--- START ---

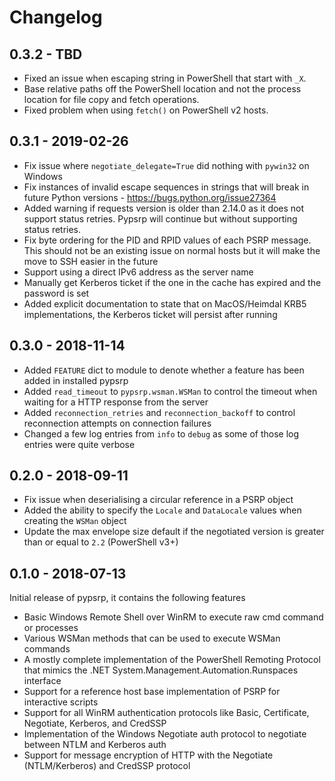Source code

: # Changelog

## 0.3.2 - TBD

* Fixed an issue when escaping string in PowerShell that start with `_X`.
* Base relative paths off the PowerShell location and not the process location for file copy and fetch operations.
* Fixed problem when using `fetch()` on PowerShell v2 hosts.


## 0.3.1 - 2019-02-26

* Fix issue where `negotiate_delegate=True` did nothing with `pywin32` on Windows
* Fix instances of invalid escape sequences in strings that will break in future Python versions - https://bugs.python.org/issue27364
* Added warning if requests version is older than 2.14.0 as it does not support status retries. Pypsrp will continue but without supporting status retries.
* Fix byte ordering for the PID and RPID values of each PSRP message. This should not be an existing issue on normal hosts but it will make the move to SSH easier in the future
* Support using a direct IPv6 address as the server name
* Manually get Kerberos ticket if the one in the cache has expired and the password is set
* Added explicit documentation to state that on MacOS/Heimdal KRB5 implementations, the Kerberos ticket will persist after running


## 0.3.0 - 2018-11-14

* Added `FEATURE` dict to module to denote whether a feature has been added in installed pypsrp
* Added `read_timeout` to `pypsrp.wsman.WSMan` to control the timeout when waiting for a HTTP response from the server
* Added `reconnection_retries` and `reconnection_backoff` to control reconnection attempts on connection failures
* Changed a few log entries from `info` to `debug` as some of those log entries were quite verbose


## 0.2.0 - 2018-09-11

* Fix issue when deserialising a circular reference in a PSRP object
* Added the ability to specify the `Locale` and `DataLocale` values when creating the `WSMan` object
* Update the max envelope size default if the negotiated version is greater than or equal to `2.2` (PowerShell v3+)


## 0.1.0 - 2018-07-13

Initial release of pypsrp, it contains the following features

* Basic Windows Remote Shell over WinRM to execute raw cmd command or processes
* Various WSMan methods that can be used to execute WSMan commands
* A mostly complete implementation of the PowerShell Remoting Protocol that mimics the .NET System.Management.Automation.Runspaces interface
* Support for a reference host base implementation of PSRP for interactive scripts
* Support for all WinRM authentication protocols like Basic, Certificate, Negotiate, Kerberos, and CredSSP
* Implementation of the Windows Negotiate auth protocol to negotiate between NTLM and Kerberos auth
* Support for message encryption of HTTP with the Negotiate (NTLM/Kerberos) and CredSSP protocol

--- END ---

§ What you should do:
Check each line above for the string "WinRM", then copy the ones that have it.

§ Answer box:
* Basic Windows Remote Shell over WinRM to execute raw cmd command or processes
* Support for all WinRM authentication protocols like Basic, Certificate, Negotiate, Kerberos, and CredSSP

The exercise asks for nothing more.